To do → Look below for the line containing "## User Experience" and the line containing "- Error messages guide users to correct usage"; repeat exactly those two lines and all lines between them, and nothing else.

==================================================

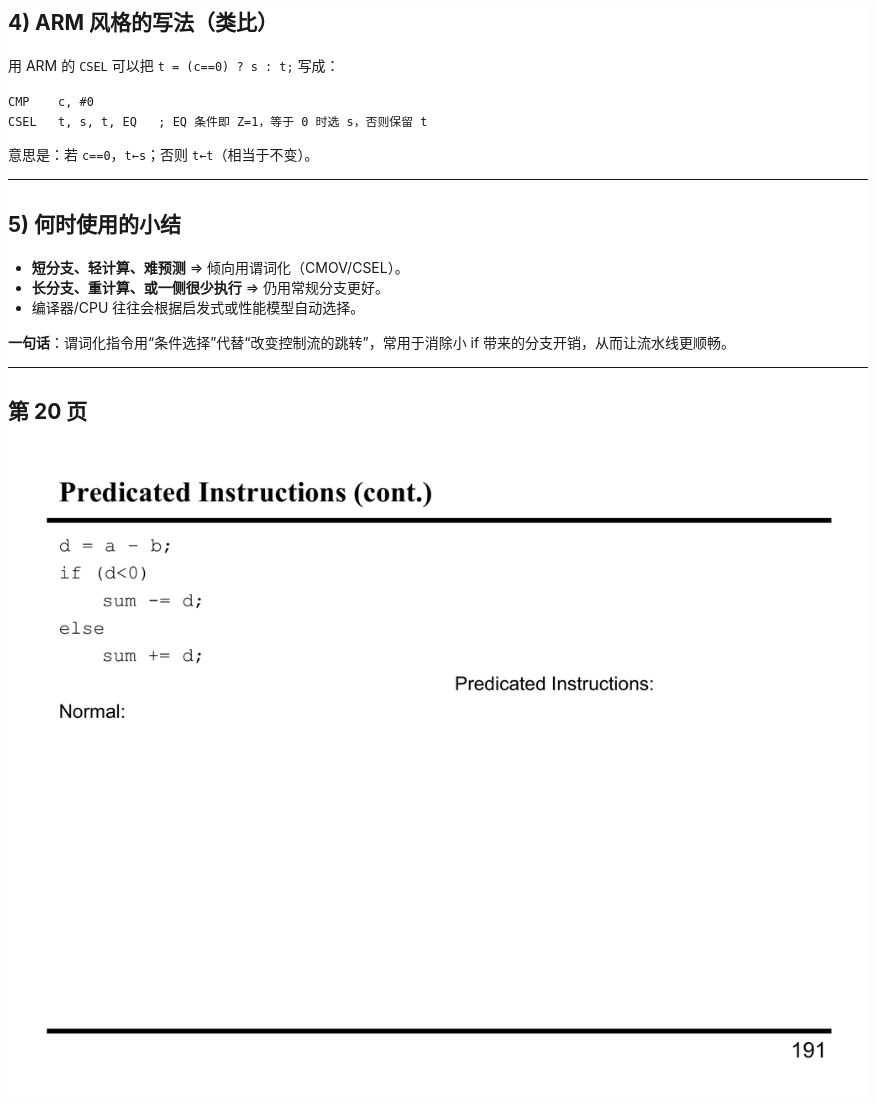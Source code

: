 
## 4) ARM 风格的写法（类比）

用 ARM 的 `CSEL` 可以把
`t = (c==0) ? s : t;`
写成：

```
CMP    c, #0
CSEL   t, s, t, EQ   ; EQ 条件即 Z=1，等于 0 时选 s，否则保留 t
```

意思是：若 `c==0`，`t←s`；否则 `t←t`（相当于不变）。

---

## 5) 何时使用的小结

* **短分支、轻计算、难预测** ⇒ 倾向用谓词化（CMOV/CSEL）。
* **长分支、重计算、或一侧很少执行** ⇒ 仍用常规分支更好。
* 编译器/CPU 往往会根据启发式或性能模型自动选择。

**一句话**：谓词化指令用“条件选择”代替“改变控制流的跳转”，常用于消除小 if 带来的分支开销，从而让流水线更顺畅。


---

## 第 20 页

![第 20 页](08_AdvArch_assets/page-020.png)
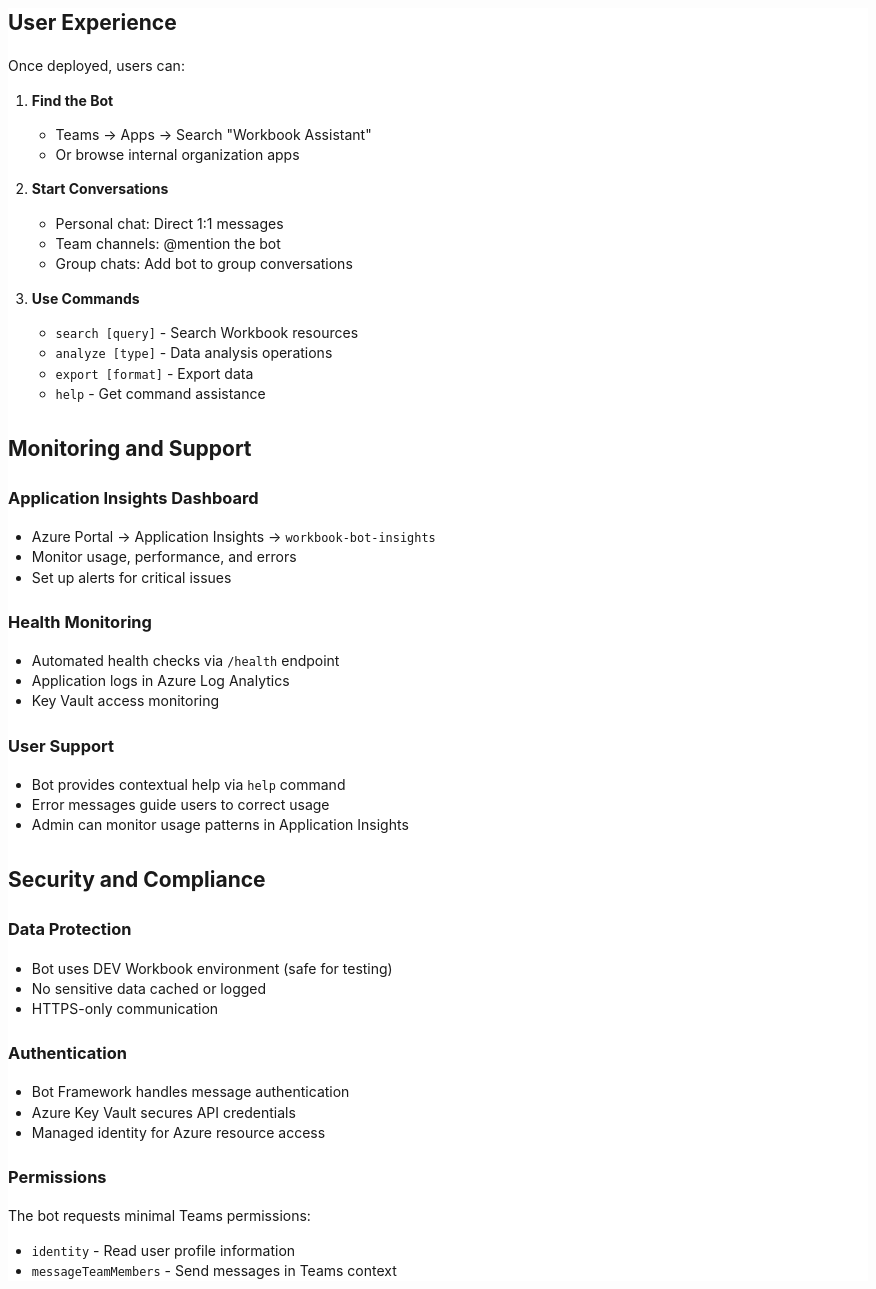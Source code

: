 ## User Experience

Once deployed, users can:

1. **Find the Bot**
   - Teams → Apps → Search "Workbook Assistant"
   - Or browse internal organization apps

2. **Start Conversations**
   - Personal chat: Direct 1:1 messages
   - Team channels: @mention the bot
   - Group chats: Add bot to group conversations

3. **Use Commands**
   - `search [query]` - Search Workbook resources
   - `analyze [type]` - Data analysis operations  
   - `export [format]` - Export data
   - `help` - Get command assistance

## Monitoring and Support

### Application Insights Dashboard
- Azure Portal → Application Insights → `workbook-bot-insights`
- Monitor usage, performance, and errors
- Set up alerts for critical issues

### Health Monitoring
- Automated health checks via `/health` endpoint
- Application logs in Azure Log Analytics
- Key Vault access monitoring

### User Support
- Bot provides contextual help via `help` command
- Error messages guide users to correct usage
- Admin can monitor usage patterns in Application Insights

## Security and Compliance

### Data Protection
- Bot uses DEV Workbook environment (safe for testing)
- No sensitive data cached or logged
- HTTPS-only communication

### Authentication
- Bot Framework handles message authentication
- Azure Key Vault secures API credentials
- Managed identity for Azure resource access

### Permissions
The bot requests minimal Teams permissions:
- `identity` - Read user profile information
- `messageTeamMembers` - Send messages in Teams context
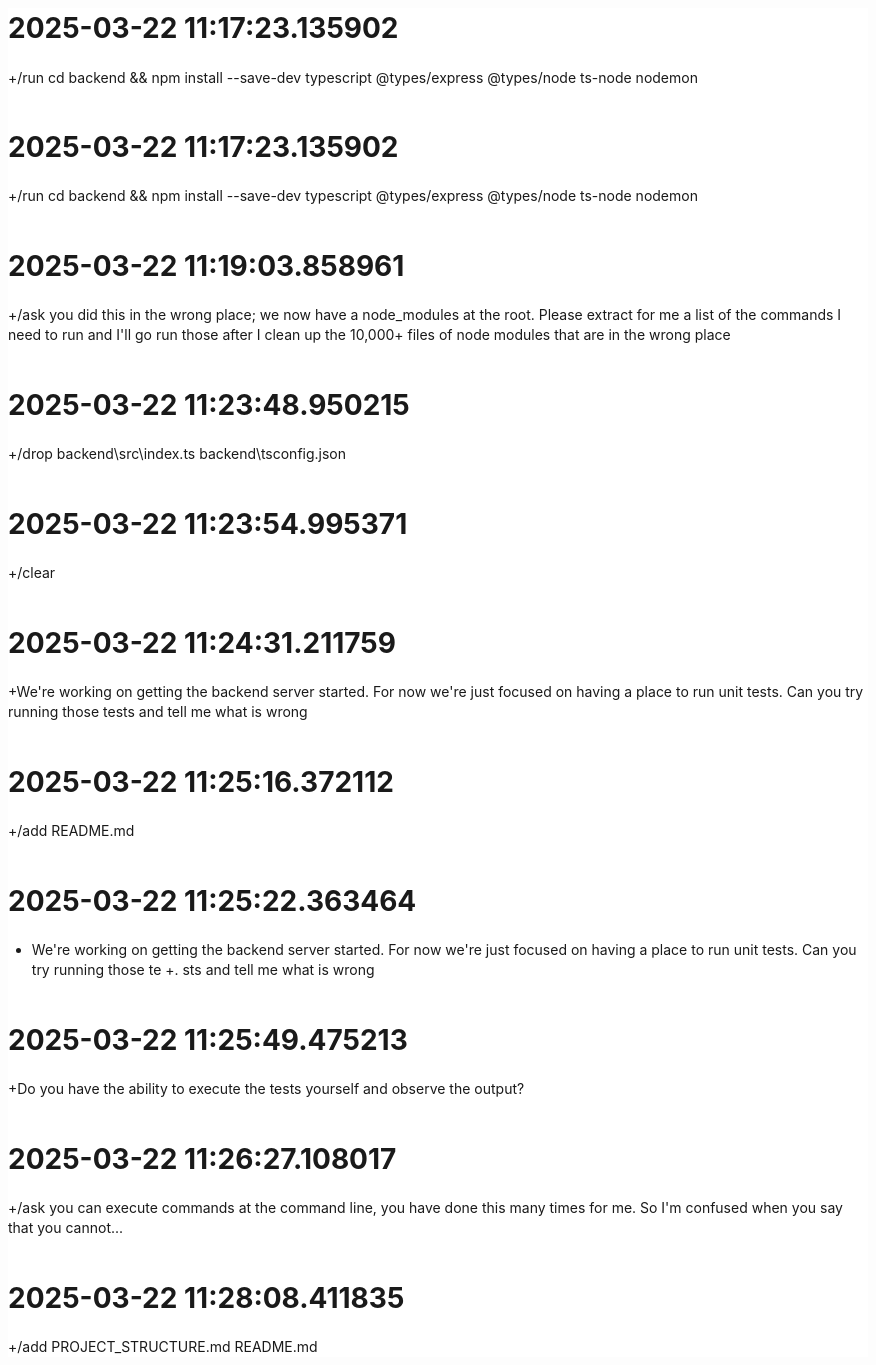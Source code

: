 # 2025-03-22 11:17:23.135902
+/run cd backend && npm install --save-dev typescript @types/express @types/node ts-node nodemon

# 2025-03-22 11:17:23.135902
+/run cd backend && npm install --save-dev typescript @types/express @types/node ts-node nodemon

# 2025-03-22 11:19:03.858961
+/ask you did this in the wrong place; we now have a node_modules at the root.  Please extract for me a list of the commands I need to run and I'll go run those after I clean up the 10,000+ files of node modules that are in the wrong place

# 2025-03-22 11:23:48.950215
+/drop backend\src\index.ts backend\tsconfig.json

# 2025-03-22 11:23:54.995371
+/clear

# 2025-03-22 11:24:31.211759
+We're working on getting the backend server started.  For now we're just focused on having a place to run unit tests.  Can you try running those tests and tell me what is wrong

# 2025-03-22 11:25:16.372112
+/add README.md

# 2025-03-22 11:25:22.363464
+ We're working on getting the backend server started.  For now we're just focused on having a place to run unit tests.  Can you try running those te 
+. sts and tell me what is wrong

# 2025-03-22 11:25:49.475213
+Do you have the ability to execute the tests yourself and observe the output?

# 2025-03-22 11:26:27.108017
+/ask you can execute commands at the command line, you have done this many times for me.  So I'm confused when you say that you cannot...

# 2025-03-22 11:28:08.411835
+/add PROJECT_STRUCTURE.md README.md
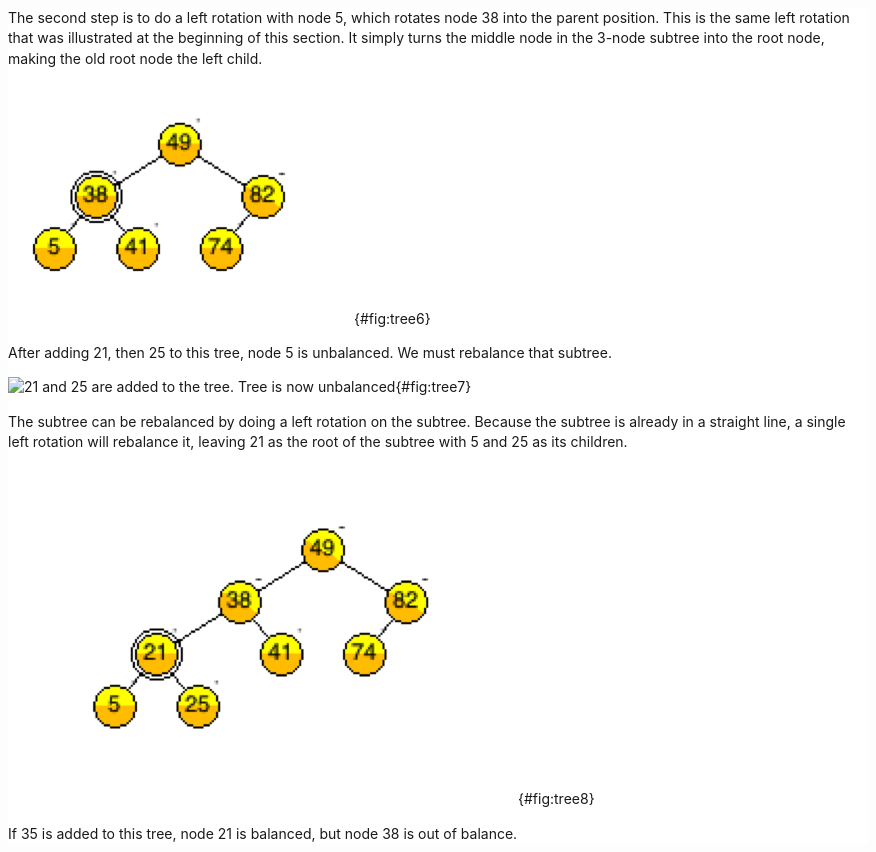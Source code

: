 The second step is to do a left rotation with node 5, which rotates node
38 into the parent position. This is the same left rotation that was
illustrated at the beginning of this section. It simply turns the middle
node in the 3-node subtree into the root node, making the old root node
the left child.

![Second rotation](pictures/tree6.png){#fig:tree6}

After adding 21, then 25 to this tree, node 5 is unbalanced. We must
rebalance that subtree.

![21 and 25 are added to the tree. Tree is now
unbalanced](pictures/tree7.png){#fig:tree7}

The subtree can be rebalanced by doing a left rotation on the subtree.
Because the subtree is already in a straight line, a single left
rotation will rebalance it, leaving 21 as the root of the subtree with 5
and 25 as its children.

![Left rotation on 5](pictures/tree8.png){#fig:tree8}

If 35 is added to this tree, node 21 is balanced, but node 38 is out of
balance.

==================================================

Final answer →
: ## User Experience

Once deployed, users can:

1. **Find the Bot**
   - Teams → Apps → Search "Workbook Assistant"
   - Or browse internal organization apps

2. **Start Conversations**
   - Personal chat: Direct 1:1 messages
   - Team channels: @mention the bot
   - Group chats: Add bot to group conversations

3. **Use Commands**
   - `search [query]` - Search Workbook resources
   - `analyze [type]` - Data analysis operations  
   - `export [format]` - Export data
   - `help` - Get command assistance

## Monitoring and Support

### Application Insights Dashboard
- Azure Portal → Application Insights → `workbook-bot-insights`
- Monitor usage, performance, and errors
- Set up alerts for critical issues

### Health Monitoring
- Automated health checks via `/health` endpoint
- Application logs in Azure Log Analytics
- Key Vault access monitoring

### User Support
- Bot provides contextual help via `help` command
- Error messages guide users to correct usage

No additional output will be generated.